(WHAT IS EXPECTED) After finding the line with "- [ ] 문자열에 연속된 같은 문자가 없을 떄까지 반복해서 삭제" in the entries below, retype exactly each line from there through the line with "main HTML file", including that final line.

START SUPPLIED MATERIAL

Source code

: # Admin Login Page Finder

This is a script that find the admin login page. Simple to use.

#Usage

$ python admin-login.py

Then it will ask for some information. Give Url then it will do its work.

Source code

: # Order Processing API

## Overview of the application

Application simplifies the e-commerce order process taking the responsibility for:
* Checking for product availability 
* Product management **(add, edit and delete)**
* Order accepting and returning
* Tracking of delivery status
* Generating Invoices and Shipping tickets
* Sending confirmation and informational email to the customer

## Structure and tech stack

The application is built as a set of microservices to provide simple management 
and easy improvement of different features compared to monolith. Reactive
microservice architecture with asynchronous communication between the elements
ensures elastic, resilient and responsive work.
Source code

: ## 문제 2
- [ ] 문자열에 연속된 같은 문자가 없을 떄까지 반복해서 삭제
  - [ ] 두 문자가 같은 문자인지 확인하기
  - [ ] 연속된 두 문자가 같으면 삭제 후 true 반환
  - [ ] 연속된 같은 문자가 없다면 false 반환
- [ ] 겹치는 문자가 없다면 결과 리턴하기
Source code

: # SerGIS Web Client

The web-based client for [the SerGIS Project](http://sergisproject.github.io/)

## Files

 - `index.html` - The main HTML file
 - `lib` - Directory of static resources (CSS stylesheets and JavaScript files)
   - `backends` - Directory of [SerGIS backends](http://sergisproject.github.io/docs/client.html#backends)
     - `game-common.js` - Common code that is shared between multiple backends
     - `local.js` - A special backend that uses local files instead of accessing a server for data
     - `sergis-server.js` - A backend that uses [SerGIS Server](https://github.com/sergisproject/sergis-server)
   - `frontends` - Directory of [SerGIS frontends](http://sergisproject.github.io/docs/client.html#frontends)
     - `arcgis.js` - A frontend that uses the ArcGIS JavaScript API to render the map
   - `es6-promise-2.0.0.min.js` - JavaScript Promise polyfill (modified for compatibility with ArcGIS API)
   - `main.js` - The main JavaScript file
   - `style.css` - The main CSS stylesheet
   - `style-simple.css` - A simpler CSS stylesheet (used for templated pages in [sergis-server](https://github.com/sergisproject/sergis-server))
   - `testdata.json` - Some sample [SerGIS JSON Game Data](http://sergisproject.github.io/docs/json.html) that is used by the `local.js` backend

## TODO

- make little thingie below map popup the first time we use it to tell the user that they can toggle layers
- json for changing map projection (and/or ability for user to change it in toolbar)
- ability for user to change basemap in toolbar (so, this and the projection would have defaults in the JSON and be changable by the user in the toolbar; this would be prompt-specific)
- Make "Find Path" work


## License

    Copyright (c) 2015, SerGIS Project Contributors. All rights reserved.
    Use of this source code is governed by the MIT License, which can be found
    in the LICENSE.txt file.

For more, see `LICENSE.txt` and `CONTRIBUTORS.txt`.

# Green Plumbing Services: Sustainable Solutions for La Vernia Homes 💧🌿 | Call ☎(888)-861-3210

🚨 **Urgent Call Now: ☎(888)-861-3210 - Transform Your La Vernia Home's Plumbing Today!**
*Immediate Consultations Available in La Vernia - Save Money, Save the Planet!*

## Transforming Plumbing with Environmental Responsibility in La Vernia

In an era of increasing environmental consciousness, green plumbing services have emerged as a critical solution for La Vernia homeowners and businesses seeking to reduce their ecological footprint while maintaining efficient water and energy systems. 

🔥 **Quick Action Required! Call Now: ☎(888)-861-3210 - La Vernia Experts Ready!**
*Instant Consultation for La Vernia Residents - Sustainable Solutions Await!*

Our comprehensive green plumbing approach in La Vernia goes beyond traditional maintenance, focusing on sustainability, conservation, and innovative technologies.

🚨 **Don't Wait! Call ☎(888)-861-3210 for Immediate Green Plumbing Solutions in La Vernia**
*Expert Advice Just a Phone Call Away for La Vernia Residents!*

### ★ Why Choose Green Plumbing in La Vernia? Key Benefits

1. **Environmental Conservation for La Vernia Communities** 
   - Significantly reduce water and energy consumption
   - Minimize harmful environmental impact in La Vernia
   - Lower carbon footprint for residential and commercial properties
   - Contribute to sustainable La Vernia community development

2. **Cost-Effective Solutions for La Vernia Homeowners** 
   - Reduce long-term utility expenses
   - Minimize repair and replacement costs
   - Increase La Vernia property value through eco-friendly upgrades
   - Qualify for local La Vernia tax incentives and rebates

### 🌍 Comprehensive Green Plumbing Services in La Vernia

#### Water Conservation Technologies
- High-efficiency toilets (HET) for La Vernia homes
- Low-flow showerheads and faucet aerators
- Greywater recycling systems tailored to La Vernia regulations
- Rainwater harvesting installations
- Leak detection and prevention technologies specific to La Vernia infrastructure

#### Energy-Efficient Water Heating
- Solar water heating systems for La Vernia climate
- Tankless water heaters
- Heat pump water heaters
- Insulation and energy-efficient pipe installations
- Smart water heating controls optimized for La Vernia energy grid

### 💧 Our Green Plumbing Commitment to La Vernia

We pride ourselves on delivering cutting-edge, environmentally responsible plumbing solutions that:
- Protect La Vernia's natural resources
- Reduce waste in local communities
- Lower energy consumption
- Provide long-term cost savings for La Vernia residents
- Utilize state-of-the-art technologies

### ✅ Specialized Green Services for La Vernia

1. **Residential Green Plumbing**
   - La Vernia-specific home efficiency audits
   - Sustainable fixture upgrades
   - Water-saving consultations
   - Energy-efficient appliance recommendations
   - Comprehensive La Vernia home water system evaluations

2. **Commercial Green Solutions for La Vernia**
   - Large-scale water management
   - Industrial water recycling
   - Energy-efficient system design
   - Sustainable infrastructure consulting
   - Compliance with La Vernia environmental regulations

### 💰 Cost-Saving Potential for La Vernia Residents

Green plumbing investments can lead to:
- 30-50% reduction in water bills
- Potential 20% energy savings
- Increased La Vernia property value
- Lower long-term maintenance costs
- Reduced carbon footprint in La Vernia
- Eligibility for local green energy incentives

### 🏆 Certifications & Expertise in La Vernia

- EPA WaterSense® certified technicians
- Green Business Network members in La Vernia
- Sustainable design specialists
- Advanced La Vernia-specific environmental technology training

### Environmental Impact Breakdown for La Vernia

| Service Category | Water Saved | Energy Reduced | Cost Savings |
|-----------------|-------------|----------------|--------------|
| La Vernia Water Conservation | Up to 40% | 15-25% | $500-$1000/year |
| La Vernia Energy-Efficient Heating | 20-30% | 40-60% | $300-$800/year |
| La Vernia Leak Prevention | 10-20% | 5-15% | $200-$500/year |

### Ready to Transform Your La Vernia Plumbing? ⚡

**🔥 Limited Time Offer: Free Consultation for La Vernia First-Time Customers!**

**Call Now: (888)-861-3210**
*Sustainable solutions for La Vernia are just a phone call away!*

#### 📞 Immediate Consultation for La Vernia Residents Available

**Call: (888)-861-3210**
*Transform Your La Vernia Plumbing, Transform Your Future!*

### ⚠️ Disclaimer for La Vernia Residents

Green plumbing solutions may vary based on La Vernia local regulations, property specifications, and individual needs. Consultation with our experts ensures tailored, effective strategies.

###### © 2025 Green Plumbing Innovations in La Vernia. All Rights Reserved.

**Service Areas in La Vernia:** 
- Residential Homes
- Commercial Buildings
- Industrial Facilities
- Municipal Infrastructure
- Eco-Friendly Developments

END SUPPLIED MATERIAL

(FINAL ANSWER)
- [ ] 문자열에 연속된 같은 문자가 없을 떄까지 반복해서 삭제
  - [ ] 두 문자가 같은 문자인지 확인하기
  - [ ] 연속된 두 문자가 같으면 삭제 후 true 반환
  - [ ] 연속된 같은 문자가 없다면 false 반환
- [ ] 겹치는 문자가 없다면 결과 리턴하기
Source code

: # SerGIS Web Client

The web-based client for [the SerGIS Project](http://sergisproject.github.io/)

## Files

 - `index.html` - The main HTML file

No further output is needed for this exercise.